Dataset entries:

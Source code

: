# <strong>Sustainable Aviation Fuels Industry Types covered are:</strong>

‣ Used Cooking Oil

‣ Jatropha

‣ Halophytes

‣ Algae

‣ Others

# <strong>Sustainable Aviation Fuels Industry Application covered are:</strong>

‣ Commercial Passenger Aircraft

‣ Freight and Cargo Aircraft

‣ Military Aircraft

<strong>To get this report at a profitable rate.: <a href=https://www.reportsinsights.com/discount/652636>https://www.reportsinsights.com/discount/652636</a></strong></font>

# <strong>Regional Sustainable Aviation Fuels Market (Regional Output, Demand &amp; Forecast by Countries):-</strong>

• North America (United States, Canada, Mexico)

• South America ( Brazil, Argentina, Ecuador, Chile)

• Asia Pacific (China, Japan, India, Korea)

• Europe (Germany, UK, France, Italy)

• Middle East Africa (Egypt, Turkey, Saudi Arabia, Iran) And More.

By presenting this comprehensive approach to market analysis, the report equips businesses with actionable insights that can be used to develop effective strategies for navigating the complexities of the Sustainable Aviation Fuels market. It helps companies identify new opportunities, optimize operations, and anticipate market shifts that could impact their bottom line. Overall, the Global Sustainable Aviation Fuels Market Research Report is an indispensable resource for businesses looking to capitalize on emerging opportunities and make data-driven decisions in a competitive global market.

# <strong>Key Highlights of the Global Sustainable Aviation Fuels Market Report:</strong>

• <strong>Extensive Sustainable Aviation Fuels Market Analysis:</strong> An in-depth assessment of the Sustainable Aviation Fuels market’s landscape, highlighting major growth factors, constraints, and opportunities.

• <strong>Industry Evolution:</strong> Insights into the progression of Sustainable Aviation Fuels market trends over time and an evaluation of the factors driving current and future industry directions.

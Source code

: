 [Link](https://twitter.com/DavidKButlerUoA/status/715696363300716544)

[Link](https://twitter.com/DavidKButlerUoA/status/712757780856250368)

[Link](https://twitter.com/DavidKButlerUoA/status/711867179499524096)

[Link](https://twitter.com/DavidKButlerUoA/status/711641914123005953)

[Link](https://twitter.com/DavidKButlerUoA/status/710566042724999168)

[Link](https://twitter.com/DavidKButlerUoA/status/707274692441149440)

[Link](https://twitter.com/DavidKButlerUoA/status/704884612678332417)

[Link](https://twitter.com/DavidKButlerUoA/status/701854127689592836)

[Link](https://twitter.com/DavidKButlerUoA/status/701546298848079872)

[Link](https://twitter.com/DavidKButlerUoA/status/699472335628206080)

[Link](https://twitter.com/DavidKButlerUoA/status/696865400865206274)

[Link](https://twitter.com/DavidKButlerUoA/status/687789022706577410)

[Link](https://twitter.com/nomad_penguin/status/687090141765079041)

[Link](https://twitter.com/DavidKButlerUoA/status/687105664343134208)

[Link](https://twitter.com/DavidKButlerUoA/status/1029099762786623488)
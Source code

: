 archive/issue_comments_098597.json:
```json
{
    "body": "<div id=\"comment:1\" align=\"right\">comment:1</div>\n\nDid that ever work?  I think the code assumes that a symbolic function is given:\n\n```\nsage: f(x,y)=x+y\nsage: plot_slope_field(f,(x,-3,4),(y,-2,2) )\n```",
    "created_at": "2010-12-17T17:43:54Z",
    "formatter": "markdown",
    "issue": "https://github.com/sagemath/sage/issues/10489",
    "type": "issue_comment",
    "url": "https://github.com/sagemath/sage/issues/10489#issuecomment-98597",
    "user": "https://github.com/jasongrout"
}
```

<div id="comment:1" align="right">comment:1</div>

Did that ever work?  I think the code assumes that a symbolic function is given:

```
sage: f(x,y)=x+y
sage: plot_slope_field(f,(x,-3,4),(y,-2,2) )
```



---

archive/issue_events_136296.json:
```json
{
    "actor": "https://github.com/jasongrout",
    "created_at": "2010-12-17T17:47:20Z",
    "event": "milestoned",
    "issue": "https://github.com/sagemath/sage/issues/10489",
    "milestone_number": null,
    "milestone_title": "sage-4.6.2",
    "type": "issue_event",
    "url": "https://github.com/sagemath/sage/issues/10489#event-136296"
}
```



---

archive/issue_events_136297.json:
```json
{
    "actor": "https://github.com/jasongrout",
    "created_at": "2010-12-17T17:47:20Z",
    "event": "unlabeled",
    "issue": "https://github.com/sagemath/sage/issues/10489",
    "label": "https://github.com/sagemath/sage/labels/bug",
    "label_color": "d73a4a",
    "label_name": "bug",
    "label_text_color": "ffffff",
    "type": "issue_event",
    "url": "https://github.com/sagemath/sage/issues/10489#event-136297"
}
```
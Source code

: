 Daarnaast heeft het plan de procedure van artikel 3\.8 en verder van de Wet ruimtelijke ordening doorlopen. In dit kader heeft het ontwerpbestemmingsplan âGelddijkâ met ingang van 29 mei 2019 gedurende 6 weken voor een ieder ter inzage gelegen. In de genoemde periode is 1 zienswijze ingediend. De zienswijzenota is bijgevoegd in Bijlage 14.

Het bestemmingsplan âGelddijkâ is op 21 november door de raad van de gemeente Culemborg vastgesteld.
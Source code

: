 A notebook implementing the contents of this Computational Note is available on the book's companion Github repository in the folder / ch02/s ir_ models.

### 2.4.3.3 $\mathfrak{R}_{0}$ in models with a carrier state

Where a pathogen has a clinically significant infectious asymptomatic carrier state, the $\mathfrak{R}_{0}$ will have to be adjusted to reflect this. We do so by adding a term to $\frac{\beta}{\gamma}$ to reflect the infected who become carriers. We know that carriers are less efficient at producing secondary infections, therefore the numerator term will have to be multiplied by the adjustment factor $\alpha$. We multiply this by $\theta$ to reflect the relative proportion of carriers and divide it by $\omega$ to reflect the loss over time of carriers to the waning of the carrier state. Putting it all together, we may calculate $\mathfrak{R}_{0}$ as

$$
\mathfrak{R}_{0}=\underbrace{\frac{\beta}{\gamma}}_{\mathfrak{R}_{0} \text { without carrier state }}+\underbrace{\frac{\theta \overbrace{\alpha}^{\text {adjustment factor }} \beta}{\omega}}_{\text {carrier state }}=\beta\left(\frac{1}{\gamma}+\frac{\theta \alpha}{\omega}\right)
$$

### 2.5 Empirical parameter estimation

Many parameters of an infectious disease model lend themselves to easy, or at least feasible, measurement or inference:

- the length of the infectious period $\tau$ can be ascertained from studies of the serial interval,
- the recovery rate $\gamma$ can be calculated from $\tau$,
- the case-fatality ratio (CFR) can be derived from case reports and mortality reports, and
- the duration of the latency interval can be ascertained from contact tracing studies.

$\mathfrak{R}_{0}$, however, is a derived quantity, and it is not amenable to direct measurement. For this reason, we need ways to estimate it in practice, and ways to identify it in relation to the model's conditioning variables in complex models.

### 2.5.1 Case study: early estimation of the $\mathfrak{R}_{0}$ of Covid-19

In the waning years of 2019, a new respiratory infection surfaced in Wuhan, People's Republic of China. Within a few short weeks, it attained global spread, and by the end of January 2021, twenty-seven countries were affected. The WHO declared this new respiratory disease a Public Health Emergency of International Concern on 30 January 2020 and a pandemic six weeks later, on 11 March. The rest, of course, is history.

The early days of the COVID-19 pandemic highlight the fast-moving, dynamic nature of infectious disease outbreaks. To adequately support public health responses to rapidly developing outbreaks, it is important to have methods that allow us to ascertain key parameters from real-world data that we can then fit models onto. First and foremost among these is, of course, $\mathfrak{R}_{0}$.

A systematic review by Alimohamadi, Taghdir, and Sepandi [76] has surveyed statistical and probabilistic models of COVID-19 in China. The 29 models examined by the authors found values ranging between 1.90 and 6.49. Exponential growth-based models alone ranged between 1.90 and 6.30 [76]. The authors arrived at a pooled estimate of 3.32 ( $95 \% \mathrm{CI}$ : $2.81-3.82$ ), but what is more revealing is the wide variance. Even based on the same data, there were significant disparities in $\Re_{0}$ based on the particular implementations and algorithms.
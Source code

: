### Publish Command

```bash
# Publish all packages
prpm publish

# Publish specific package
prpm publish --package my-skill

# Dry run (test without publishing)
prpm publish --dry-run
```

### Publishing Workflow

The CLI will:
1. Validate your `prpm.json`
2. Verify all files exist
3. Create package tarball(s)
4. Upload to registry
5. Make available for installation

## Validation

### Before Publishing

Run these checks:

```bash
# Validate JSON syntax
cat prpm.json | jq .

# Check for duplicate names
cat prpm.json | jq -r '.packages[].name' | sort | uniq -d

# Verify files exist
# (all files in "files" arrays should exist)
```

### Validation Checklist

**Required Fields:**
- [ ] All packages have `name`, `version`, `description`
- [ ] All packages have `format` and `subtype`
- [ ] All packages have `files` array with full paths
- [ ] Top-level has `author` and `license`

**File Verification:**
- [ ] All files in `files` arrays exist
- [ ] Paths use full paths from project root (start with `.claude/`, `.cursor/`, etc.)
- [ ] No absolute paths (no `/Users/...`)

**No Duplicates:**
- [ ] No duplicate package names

### HOW TO COMPLETE THIS TASK
All that belongs in the answer is the run of lines above from the line containing "Types covered are:</strong>" through the line containing "UK, France, Italy)", exactly as written.

### SOLUTION FOR THIS EXERCISE
:# <strong>Sustainable Aviation Fuels Industry Types covered are:</strong>

‣ Used Cooking Oil

‣ Jatropha

‣ Halophytes

‣ Algae

‣ Others

# <strong>Sustainable Aviation Fuels Industry Application covered are:</strong>

‣ Commercial Passenger Aircraft

‣ Freight and Cargo Aircraft

‣ Military Aircraft

<strong>To get this report at a profitable rate.: <a href=https://www.reportsinsights.com/discount/652636>https://www.reportsinsights.com/discount/652636</a></strong></font>

# <strong>Regional Sustainable Aviation Fuels Market (Regional Output, Demand &amp; Forecast by Countries):-</strong>

• North America (United States, Canada, Mexico)

• South America ( Brazil, Argentina, Ecuador, Chile)

• Asia Pacific (China, Japan, India, Korea)

• Europe (Germany, UK, France, Italy)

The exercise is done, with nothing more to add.